Square Kilometre Array Prototype 'Scope Achieves First Light
Arthur T Knackerbracket has processed the following story:
Known as SKAMPI, the [tele]'scope was designed by a team whose members hailed from ten nations and built in China. The model tested last week was assembled in 2018 in the Karoo region of South Africa, which will host some of the SKA's thousands of 'scopes.
Tests commenced in 2019, and the SKA org last week explained that technical commissioning work such as "system evaluation, radio frequency interference testing and performance testing took place until early 2022."
That effort helped the SKA team to create system design qualification documentation. SKA boffins have since worked to enable robotic operations of the instrument, and Docker-based software tools to make that possible.

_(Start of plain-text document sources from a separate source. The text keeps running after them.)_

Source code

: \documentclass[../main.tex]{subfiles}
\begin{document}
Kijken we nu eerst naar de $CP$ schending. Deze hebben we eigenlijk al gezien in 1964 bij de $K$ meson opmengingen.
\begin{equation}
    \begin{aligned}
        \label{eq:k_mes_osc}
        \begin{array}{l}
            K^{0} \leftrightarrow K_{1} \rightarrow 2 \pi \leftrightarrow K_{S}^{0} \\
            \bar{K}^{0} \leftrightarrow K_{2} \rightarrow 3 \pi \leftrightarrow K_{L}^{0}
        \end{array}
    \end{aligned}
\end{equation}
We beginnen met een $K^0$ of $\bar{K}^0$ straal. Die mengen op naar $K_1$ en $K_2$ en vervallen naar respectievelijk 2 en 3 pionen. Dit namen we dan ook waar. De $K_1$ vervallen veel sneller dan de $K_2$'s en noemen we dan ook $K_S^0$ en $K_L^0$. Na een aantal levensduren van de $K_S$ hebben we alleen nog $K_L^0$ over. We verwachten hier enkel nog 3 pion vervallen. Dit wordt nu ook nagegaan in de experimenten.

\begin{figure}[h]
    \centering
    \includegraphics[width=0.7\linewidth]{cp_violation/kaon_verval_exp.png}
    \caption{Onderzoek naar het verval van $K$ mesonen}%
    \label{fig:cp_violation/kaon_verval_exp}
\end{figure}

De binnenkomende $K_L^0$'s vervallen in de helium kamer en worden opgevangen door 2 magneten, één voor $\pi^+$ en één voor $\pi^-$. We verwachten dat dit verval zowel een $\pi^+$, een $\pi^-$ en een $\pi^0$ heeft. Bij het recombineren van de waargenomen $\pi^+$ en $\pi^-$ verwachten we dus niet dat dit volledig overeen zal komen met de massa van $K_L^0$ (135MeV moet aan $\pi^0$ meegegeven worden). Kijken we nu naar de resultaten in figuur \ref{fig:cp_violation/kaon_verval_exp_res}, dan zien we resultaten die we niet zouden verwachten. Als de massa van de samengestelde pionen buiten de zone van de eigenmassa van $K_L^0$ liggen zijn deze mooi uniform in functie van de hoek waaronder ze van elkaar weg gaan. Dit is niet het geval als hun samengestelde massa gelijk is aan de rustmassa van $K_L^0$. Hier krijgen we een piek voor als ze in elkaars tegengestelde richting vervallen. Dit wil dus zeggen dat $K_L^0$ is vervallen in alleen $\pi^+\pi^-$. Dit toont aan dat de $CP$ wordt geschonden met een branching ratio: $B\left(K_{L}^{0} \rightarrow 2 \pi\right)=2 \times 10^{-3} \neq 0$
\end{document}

"We have performed first-light observations with SKAMPI in the S-band at frequencies between 1.75 and 3.5GHz, demonstrating the telescope's spectral and pulsar capabilities with imaging of the radio emission of the Southern Sky and detection of the Vela pulsar," reported SKAMPI project scientist Hans-Rainer Klockner of the Max Planck Institute for Radio Astronomy (MPIfR).
[...] While SKAMPI has been a success, much remains to be done. Work on this 'scope will inform development of the 197-dish SKA-Mid telescope - currently under construction in South Africa.